→ How to complete this task
Nothing but the records, repeated word for word and free of pictures, belongs in the answer.

**** Data provided

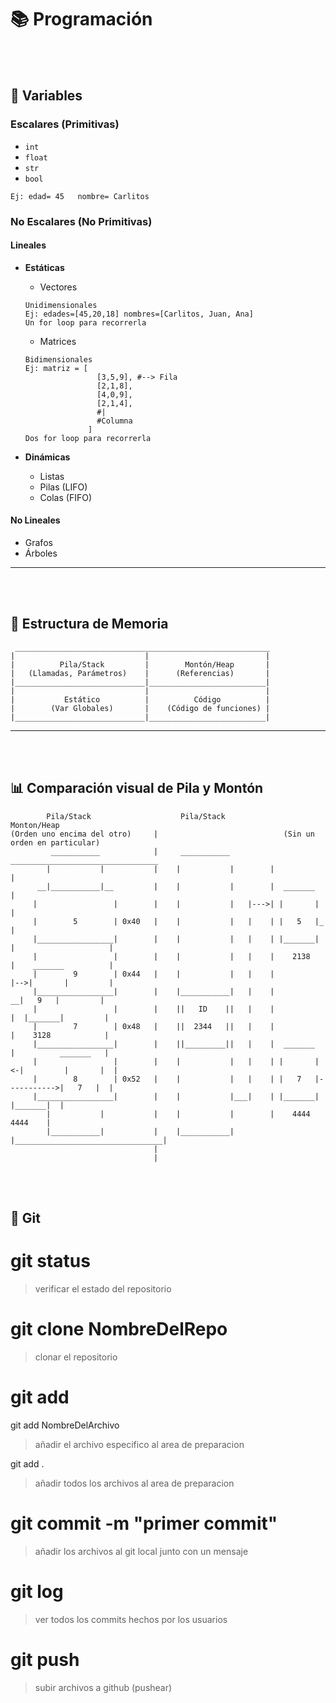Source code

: # 📚 Programación

<br/><br/>

## 🔢 Variables

### Escalares (Primitivas)

- `int`
- `float`
- `str`
- `bool`

```
Ej: edad= 45   nombre= Carlitos
```

### No Escalares (No Primitivas)

#### Lineales

- **Estáticas**

  - Vectores

  ```
  Unidimensionales
  Ej: edades=[45,20,18] nombres=[Carlitos, Juan, Ana]
  Un for loop para recorrerla
  ```

  - Matrices

  ```
  Bidimensionales
  Ej: matriz = [
                  [3,5,9], #--> Fila
                  [2,1,8],
                  [4,0,9],
                  [2,1,4],
                  #|
                  #Columna
                ]
  Dos for loop para recorrerla
  ```

- **Dinámicas**
  - Listas
  - Pilas (LIFO)
  - Colas (FIFO)

#### No Lineales

- Grafos
- Árboles

---

<br/><br/>

## 🧠 Estructura de Memoria

```
 _________________________________________________________
|                             |                          |
|          Pila/Stack         |        Montón/Heap       |
|   (Llamadas, Parámetros)    |      (Referencias)       |
|_____________________________|__________________________|
|                             |                          |
|           Estático          |          Código          |
|        (Var Globales)       |    (Código de funciones) |
|_____________________________|__________________________|
```

---

<br/><br/>

## 📊 Comparación visual de Pila y Montón

```
        Pila/Stack                    Pila/Stack                    Monton/Heap
(Orden uno encima del otro)     |                            (Sin un orden en particular)
         ___________            |     ___________          _________________________________
        |           |           |    |           |        |                                 |
      __|___________|__         |    |           |        |  _______                        |
     |                 |        |    |           |   |--->| |       |                       |
     |        5        | 0x40   |    |           |   |    | |   5   |_                      |
     |_________________|        |    |           |   |    | |_______| |                     |
     |                 |        |    |           |   |    |    2138   |    _______          |
     |        9        | 0x44   |    |           |   |    |           |-->|       |         |
     |_________________|        |    |___________|   |    |             __|   9   |         |
     |                 |        |    ||   ID    ||   |    |            |  |_______|         |
     |        7        | 0x48   |    ||  2344   ||   |    |            |    3128            |
     |_________________|        |    ||_________||   |    |  _______   |          _______   |
     |                 |        |    |           |   |    | |       |<-|         |       |  |
     |        8        | 0x52   |    |           |   |    | |   7   |----------->|   7   |  |
     |_________________|        |    |           |___|    | |_______|            |_______|  |
        |           |           |    |           |        |    4444                 4444    |
        |___________|           |    |___________|        |_________________________________|
                                |
                                |
```

<br/><br/>

## 🔢 Git

# git status

> verificar el estado del repositorio

# git clone NombreDelRepo

> clonar el repositorio

# git add

git add NombreDelArchivo

> añadir el archivo especifico al area de preparacion

git add .

> añadir todos los archivos al area de preparacion

# git commit -m "primer commit"

> añadir los archivos al git local junto con un mensaje

# git log

> ver todos los commits hechos por los usuarios

# git push

> subir archivos a github (pushear)
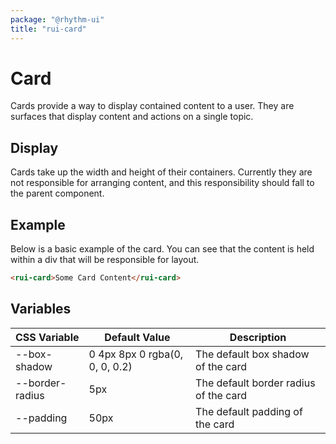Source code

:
 ```yaml
---
package: "@rhythm-ui"
title: "rui-card"
---
```


# Card
Cards provide a way to display contained content to a user. They are surfaces that display content and actions on a single topic.

## Display
Cards take up the width and height of their containers. Currently
they are not responsible for arranging content, and this responsibility should fall to the parent component. 

## Example
Below is a basic example of the card. You can see that the content is held within a div that will be responsible for layout.
 
```html preview
<rui-card>Some Card Content</rui-card>
```

## Variables
| CSS Variable | Default Value | Description |
| --- | --- | --- |
|--box-shadow |  0 4px 8px 0 rgba(0, 0, 0, 0.2) | The default box shadow of the card |
| --border-radius | 5px | The default border radius of the card |
| --padding | 50px | The default padding of the card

********

→ The answer
Source code

: # 📚 Programación

<br/><br/>

## 🔢 Variables

### Escalares (Primitivas)

- `int`
- `float`
- `str`
- `bool`

```
Ej: edad= 45   nombre= Carlitos
```

### No Escalares (No Primitivas)

#### Lineales

- **Estáticas**

  - Vectores

  ```
  Unidimensionales
  Ej: edades=[45,20,18] nombres=[Carlitos, Juan, Ana]
  Un for loop para recorrerla
  ```

  - Matrices

  ```
  Bidimensionales
  Ej: matriz = [
                  [3,5,9], #--> Fila
                  [2,1,8],
                  [4,0,9],
                  [2,1,4],
                  #|
                  #Columna
                ]
  Dos for loop para recorrerla
  ```

- **Dinámicas**
  - Listas
  - Pilas (LIFO)
  - Colas (FIFO)

#### No Lineales

- Grafos
- Árboles

---

<br/><br/>

## 🧠 Estructura de Memoria

```
 _________________________________________________________
|                             |                          |
|          Pila/Stack         |        Montón/Heap       |
|   (Llamadas, Parámetros)    |      (Referencias)       |
|_____________________________|__________________________|
|                             |                          |
|           Estático          |          Código          |
|        (Var Globales)       |    (Código de funciones) |
|_____________________________|__________________________|
```

---

<br/><br/>

## 📊 Comparación visual de Pila y Montón

```
        Pila/Stack                    Pila/Stack                    Monton/Heap
(Orden uno encima del otro)     |                            (Sin un orden en particular)
         ___________            |     ___________          _________________________________
        |           |           |    |           |        |                                 |
      __|___________|__         |    |           |        |  _______                        |
     |                 |        |    |           |   |--->| |       |                       |
     |        5        | 0x40   |    |           |   |    | |   5   |_                      |
     |_________________|        |    |           |   |    | |_______| |                     |
     |                 |        |    |           |   |    |    2138   |    _______          |
     |        9        | 0x44   |    |           |   |    |           |-->|       |         |
     |_________________|        |    |___________|   |    |             __|   9   |         |
     |                 |        |    ||   ID    ||   |    |            |  |_______|         |
     |        7        | 0x48   |    ||  2344   ||   |    |            |    3128            |
     |_________________|        |    ||_________||   |    |  _______   |          _______   |
     |                 |        |    |           |   |    | |       |<-|         |       |  |
     |        8        | 0x52   |    |           |   |    | |   7   |----------->|   7   |  |
     |_________________|        |    |           |___|    | |_______|            |_______|  |
        |           |           |    |           |        |    4444                 4444    |
        |___________|           |    |___________|        |_________________________________|
                                |
                                |
```

<br/><br/>

## 🔢 Git

# git status

> verificar el estado del repositorio

# git clone NombreDelRepo

> clonar el repositorio

# git add

git add NombreDelArchivo

> añadir el archivo especifico al area de preparacion

git add .

> añadir todos los archivos al area de preparacion

# git commit -m "primer commit"

> añadir los archivos al git local junto con un mensaje

# git log

> ver todos los commits hechos por los usuarios

# git push

> subir archivos a github (pushear)
Source code

:
 ```yaml
---
package: "@rhythm-ui"
title: "rui-card"
---
```


# Card
Cards provide a way to display contained content to a user. They are surfaces that display content and actions on a single topic.

## Display
Cards take up the width and height of their containers. Currently
they are not responsible for arranging content, and this responsibility should fall to the parent component. 

## Example
Below is a basic example of the card. You can see that the content is held within a div that will be responsible for layout.
 
```html preview
<rui-card>Some Card Content</rui-card>
```

## Variables
| CSS Variable | Default Value | Description |
| --- | --- | --- |
|--box-shadow |  0 4px 8px 0 rgba(0, 0, 0, 0.2) | The default box shadow of the card |
| --border-radius | 5px | The default border radius of the card |
| --padding | 50px | The default padding of the card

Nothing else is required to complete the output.